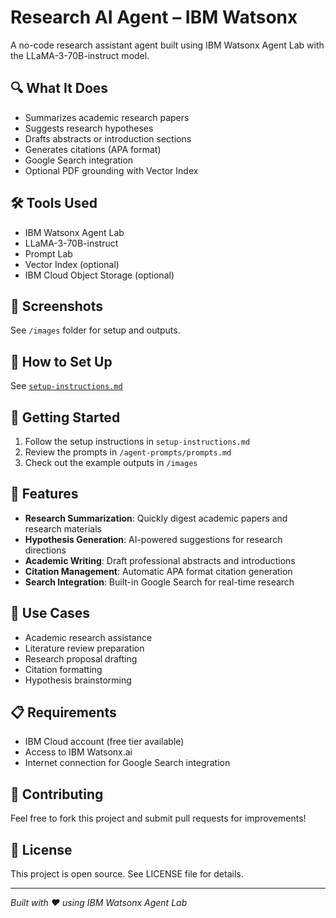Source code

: # Research AI Agent – IBM Watsonx

A no-code research assistant agent built using IBM Watsonx Agent Lab with the LLaMA-3-70B-instruct model.

## 🔍 What It Does
- Summarizes academic research papers
- Suggests research hypotheses
- Drafts abstracts or introduction sections
- Generates citations (APA format)
- Google Search integration
- Optional PDF grounding with Vector Index

## 🛠 Tools Used
- IBM Watsonx Agent Lab
- LLaMA-3-70B-instruct
- Prompt Lab
- Vector Index (optional)
- IBM Cloud Object Storage (optional)

## 📸 Screenshots
See `/images` folder for setup and outputs.

## 📂 How to Set Up
See [`setup-instructions.md`](./setup-instructions.md)

## 🚀 Getting Started
1. Follow the setup instructions in `setup-instructions.md`
2. Review the prompts in `/agent-prompts/prompts.md`
3. Check out the example outputs in `/images`

## 📝 Features
- **Research Summarization**: Quickly digest academic papers and research materials
- **Hypothesis Generation**: AI-powered suggestions for research directions
- **Academic Writing**: Draft professional abstracts and introductions
- **Citation Management**: Automatic APA format citation generation
- **Search Integration**: Built-in Google Search for real-time research

## 🎯 Use Cases
- Academic research assistance
- Literature review preparation
- Research proposal drafting
- Citation formatting
- Hypothesis brainstorming

## 📋 Requirements
- IBM Cloud account (free tier available)
- Access to IBM Watsonx.ai
- Internet connection for Google Search integration

## 🤝 Contributing
Feel free to fork this project and submit pull requests for improvements!

## 📄 License
This project is open source. See LICENSE file for details.

---
*Built with ❤️ using IBM Watsonx Agent Lab*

• **Work task**:
Using the data above, reproduce exactly the lines between those holding "## 🔍 What It Does" and "- Access to IBM Watsonx.ai", inclusive, and no others.

• **Exercise result**:
## 🔍 What It Does
- Summarizes academic research papers
- Suggests research hypotheses
- Drafts abstracts or introduction sections
- Generates citations (APA format)
- Google Search integration
- Optional PDF grounding with Vector Index

## 🛠 Tools Used
- IBM Watsonx Agent Lab
- LLaMA-3-70B-instruct
- Prompt Lab
- Vector Index (optional)
- IBM Cloud Object Storage (optional)

## 📸 Screenshots
See `/images` folder for setup and outputs.

## 📂 How to Set Up
See [`setup-instructions.md`](./setup-instructions.md)

## 🚀 Getting Started
1. Follow the setup instructions in `setup-instructions.md`
2. Review the prompts in `/agent-prompts/prompts.md`
3. Check out the example outputs in `/images`

## 📝 Features
- **Research Summarization**: Quickly digest academic papers and research materials
- **Hypothesis Generation**: AI-powered suggestions for research directions
- **Academic Writing**: Draft professional abstracts and introductions
- **Citation Management**: Automatic APA format citation generation
- **Search Integration**: Built-in Google Search for real-time research

## 🎯 Use Cases
- Academic research assistance
- Literature review preparation
- Research proposal drafting
- Citation formatting
- Hypothesis brainstorming

## 📋 Requirements
- IBM Cloud account (free tier available)
- Access to IBM Watsonx.ai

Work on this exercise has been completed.